LZ4 is an extremely fast compression algorithm, prioritizing speed over compression ratio. compressionz provides a pure Zig implementation with SIMD optimizations.

At a Glance

Property	Value
Developer	Yann Collet
First Release	2011
Implementation	Pure Zig with SIMD
License	Apache 2.0 (compressionz implementation)

Performance

Variant	Compress	Decompress	Ratio
LZ4 Raw	36.6 GB/s	8.1 GB/s	99.5%
LZ4 Frame	4.8 GB/s	3.8 GB/s	99.3%

Features

Feature	LZ4 Frame	LZ4 Raw
Streaming	✅	❌
Checksum	✅	❌
Auto-detect	✅	❌
Zero-copy	✅	✅
Size in header	✅	❌

Two Variants

compressionz supports two LZ4 variants:

LZ4 Frame (`.lz4`)

Self-describing format with headers, checksums, and streaming support.

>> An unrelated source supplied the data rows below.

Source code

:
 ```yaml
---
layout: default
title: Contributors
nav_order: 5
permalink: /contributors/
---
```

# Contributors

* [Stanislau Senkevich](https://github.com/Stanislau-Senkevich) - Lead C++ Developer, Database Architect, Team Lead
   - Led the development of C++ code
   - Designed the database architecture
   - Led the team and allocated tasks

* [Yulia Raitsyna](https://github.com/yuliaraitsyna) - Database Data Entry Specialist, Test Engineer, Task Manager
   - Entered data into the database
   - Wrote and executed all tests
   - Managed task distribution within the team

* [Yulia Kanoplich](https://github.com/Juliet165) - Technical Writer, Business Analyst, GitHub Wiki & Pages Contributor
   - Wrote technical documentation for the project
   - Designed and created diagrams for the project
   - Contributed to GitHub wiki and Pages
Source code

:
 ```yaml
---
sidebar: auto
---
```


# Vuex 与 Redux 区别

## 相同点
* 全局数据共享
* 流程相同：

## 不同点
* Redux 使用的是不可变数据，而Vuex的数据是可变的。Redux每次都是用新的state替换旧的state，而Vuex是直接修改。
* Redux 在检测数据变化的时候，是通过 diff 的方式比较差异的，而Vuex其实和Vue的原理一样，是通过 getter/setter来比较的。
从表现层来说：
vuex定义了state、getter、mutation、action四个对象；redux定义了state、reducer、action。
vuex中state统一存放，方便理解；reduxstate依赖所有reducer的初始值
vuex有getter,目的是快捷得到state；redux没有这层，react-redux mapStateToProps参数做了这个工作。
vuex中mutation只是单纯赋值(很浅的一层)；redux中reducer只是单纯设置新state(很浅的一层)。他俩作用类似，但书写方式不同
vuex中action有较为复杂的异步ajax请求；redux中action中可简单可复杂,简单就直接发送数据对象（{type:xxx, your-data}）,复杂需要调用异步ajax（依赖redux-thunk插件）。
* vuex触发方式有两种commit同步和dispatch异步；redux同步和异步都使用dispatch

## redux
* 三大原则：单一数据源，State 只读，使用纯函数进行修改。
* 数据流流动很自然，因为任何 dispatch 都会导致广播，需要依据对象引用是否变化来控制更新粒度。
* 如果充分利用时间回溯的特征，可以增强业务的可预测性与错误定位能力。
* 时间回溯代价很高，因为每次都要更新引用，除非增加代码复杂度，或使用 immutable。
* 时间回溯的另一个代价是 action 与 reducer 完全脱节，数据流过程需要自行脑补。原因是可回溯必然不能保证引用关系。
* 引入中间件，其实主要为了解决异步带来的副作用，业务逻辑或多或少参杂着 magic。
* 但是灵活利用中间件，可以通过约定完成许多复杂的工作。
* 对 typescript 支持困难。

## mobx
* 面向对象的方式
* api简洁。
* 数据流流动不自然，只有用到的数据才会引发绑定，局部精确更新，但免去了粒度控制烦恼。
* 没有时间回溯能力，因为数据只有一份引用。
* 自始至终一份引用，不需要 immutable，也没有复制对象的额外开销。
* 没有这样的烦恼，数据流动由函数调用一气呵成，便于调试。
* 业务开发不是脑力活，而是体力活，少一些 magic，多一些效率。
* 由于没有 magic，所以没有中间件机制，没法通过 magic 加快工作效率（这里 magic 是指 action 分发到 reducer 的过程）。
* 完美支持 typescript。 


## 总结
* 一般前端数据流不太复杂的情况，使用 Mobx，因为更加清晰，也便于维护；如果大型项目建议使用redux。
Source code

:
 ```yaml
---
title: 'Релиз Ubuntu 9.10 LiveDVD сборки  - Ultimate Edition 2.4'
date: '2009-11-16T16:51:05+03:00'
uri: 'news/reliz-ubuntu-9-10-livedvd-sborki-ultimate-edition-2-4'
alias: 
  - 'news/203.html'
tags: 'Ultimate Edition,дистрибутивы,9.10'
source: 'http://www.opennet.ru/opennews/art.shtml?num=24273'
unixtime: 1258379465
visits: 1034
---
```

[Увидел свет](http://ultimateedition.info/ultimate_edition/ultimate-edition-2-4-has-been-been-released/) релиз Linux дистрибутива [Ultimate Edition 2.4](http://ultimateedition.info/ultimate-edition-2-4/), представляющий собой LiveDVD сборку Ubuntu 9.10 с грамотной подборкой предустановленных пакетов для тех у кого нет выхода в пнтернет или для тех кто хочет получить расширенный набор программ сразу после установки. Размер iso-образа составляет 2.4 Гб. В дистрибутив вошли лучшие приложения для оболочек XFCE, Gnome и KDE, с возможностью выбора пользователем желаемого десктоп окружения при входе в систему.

const cz = @import("compressionz");

// Compress
const compressed = try cz.compress(.lz4, data, allocator);
defer allocator.free(compressed);

// Decompress - size is in frame header
const decompressed = try cz.decompress(.lz4, compressed, allocator);
defer allocator.free(decompressed);

LZ4 Raw (`.lz4_raw`)

Raw block format for maximum speed. Requires tracking original size.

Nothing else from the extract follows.